Johnson and Thune's response flips the script by accepting the partial funding bill and routing ICE and Border Patrol money through reconciliation. This approach allows Republicans to accomplish two things simultaneously: ending the shutdown's most visible pain points, particularly at airports, and funding immigration enforcement for three years through a process that requires only a simple majority, removing Democratic veto power entirely.
That second point is the one worth watching. A three-year funding commitment for ICE and Border Patrol through reconciliation would outlast any future continuing resolution drama and survive well into the next Congress.
Democrats celebrate prematurely
Senate Democratic Leader Chuck Schumer wasted no time taking a victory lap:
"I'm very proud of our Democratic caucus. Throughout it all, Senate Democrats stood united—no wavering, no backing down. We held the line."
Held the line on what, exactly? Democrats failed to secure any limits on immigration enforcement tactics. They failed to force Republicans into a clean funding bill that included ICE and Border Patrol on their terms. And they may have inadvertently handed Republicans the justification to fund border enforcement through reconciliation, a tool that bypasses the 60-vote Senate threshold entirely.

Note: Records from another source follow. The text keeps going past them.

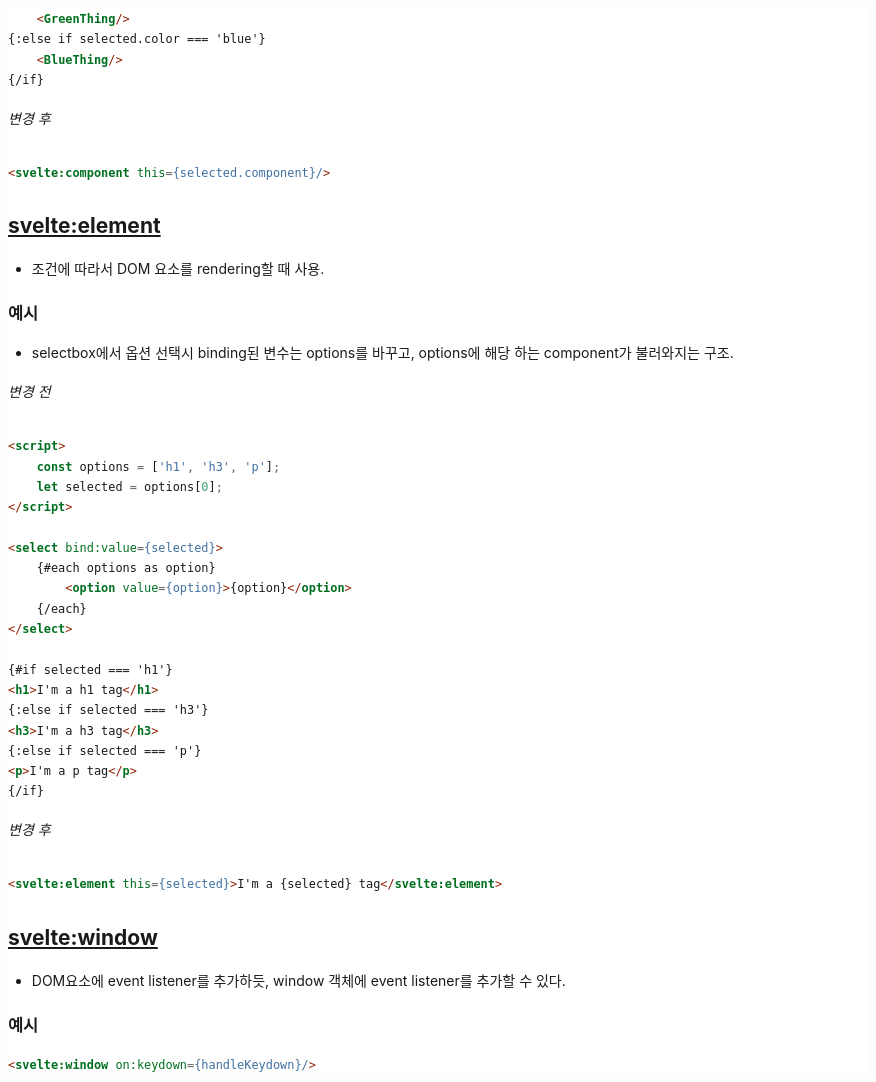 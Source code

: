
 ```html
	<GreenThing/>
{:else if selected.color === 'blue'}
	<BlueThing/>
{/if}
```

###### 변경 후

```html
<svelte:component this={selected.component}/>
```

## <svelte:element>
- 조건에 따라서 DOM 요소를 rendering할 때 사용.

### 예시
- selectbox에서 옵션 선택시 binding된 변수는 options를 바꾸고, options에 해당 하는 component가 불러와지는 구조.

###### 변경 전

```html
<script>
	const options = ['h1', 'h3', 'p'];
	let selected = options[0];
</script>

<select bind:value={selected}>
	{#each options as option}
		<option value={option}>{option}</option>
	{/each}
</select>

{#if selected === 'h1'}
<h1>I'm a h1 tag</h1>
{:else if selected === 'h3'}
<h3>I'm a h3 tag</h3>
{:else if selected === 'p'}
<p>I'm a p tag</p>
{/if}
```

###### 변경 후
```html
<svelte:element this={selected}>I'm a {selected} tag</svelte:element>
```

## <svelte:window>
- DOM요소에 event listener를 추가하듯, window 객체에 event listener를 추가할 수 있다.

### 예시

```html
<svelte:window on:keydown={handleKeydown}/>
```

If Schumer thinks forcing Republicans to use a more powerful funding mechanism for immigration enforcement counts as a win, he has a curious definition of victory.
The real message
Johnson and Thune laid it out plainly in their joint statement:
"It is now abundantly clear that Democrats place allegiance to their radical left-wing base above all else — including their own power of the purse — which means open borders and protecting criminal illegal aliens. That is not acceptable to Republicans in Congress, nor is it to the American people."
The statement also framed the political trap Republicans are setting:
"In return, Democrats will once again demonstrate to the American people their support for open borders and keeping criminal illegal immigrants in America."
This is the calculation. Every Democrat who voted to fund DHS while stripping out ICE and Border Patrol now owns that vote. They funded FEMA but not the agencies removing criminal illegal immigrants from American communities. That distinction will appear in campaign ads from now until November.
What comes next
The Senate departed for recess after its pre-dawn vote, and the timeline for bicameral coordination remains unclear. Any reconciliation bill will face scrutiny under Senate rules and operate on its own schedule. Airport operations could stabilize if TSA pay flows under the president's memo, though questions remain about the funding mechanism.
The real test is whether Republicans can deliver on the reconciliation promise. Budget reconciliation is powerful but procedurally complex, and the Senate parliamentarian will have opinions about what qualifies. If Republicans execute, they will have secured three years of immigration enforcement funding that Democrats cannot touch without winning elections first.
Democrats wanted to make this fight about shutting down the government. Republicans are making it about who refused to fund the agencies that keep Americans safe. That framing battle matters more than any single procedural vote, and it is one Democrats should not be eager to fight heading into a midterm cycle.